_YOUR INSTRUCTIONS_
Your answer needs to include each line of the records in which the string "BlockyTalky" can be found.

◆ ◆ ◆ ◆ ◆ ◆ ◆

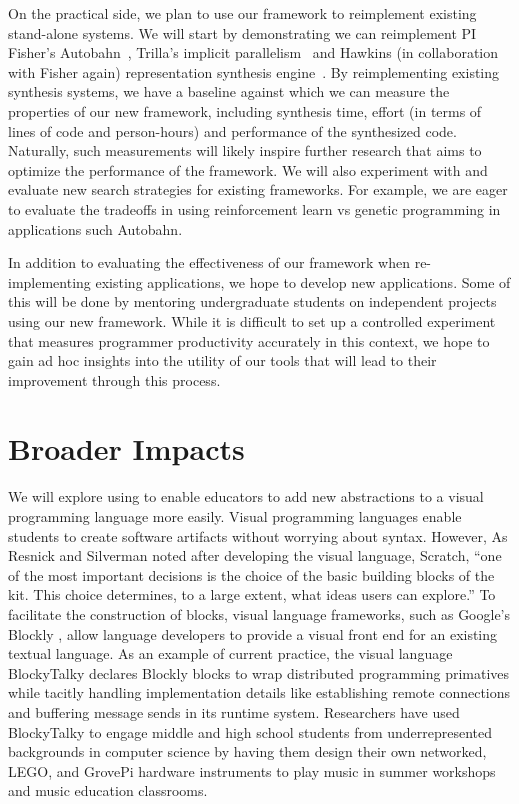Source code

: On the practical side, we plan to use our framework to reimplement
existing stand-alone systems.  We will start by demonstrating we can
reimplement PI Fisher's Autobahn~\cite{autobahn}, Trilla's implicit 
parallelism~\cite{implicit-parallel} and Hawkins (in collaboration with
Fisher again) representation synthesis engine~\cite{implicit-parallel}.  
By reimplementing existing synthesis
systems, we have a baseline against which we can measure the properties
of our new framework, including synthesis time, effort (in terms of lines
of code and person-hours) and performance of the synthesized code.  Naturally,
such measurements will likely inspire further research that aims to
optimize the performance of the framework.   We will also experiment
with and evaluate new search strategies for existing frameworks.  For
example, we are eager to evaluate the tradeoffs in using reinforcement
learn vs genetic programming in applications such Autobahn.

In addition to evaluating the effectiveness of our framework when
re-implementing existing applications, we hope to develop new
applications.  Some of this will be done by mentoring undergraduate
students on independent projects using our new framework.  While it is
difficult to set up a controlled experiment that measures programmer
productivity accurately in this context, we hope to gain ad hoc
insights into the utility of our tools that will lead to their improvement 
through this process.

\section{Broader Impacts}
\label{sec:impact}




We will explore using \rasps to enable educators to add new
abstractions to a visual programming language more easily. Visual programming
languages enable students to create software artifacts without
worrying about syntax.
However, As Resnick and Silverman noted after developing the visual language,
Scratch\cite{Scratch}, ``one of the most important
decisions is the choice of the basic building blocks of the
kit. This choice determines, to a large extent, what ideas
users can explore.'' 
To facilitate the construction of blocks,
visual language frameworks, such
as Google's Blockly \cite{Blocks,BlocklyApps}, allow language
developers to
provide a visual front end for an existing textual language.
As an example of current practice, the visual
language BlockyTalky\cite{BlockyTalky} declares Blockly blocks to wrap distributed
programming primatives while tacitly handling implementation details like establishing
remote connections and buffering message sends in its runtime system.
Researchers have used BlockyTalky to engage middle and high school students
from underrepresented backgrounds in computer science by having them
design their own networked, LEGO, and GrovePi hardware instruments to play music
in summer workshops and music education classrooms.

◆ ◆ ◆ ◆ ◆ ◆ ◆

_RESPONSE TO THIS EXERCISE_
language BlockyTalky\cite{BlockyTalky} declares Blockly blocks to wrap distributed
Researchers have used BlockyTalky to engage middle and high school students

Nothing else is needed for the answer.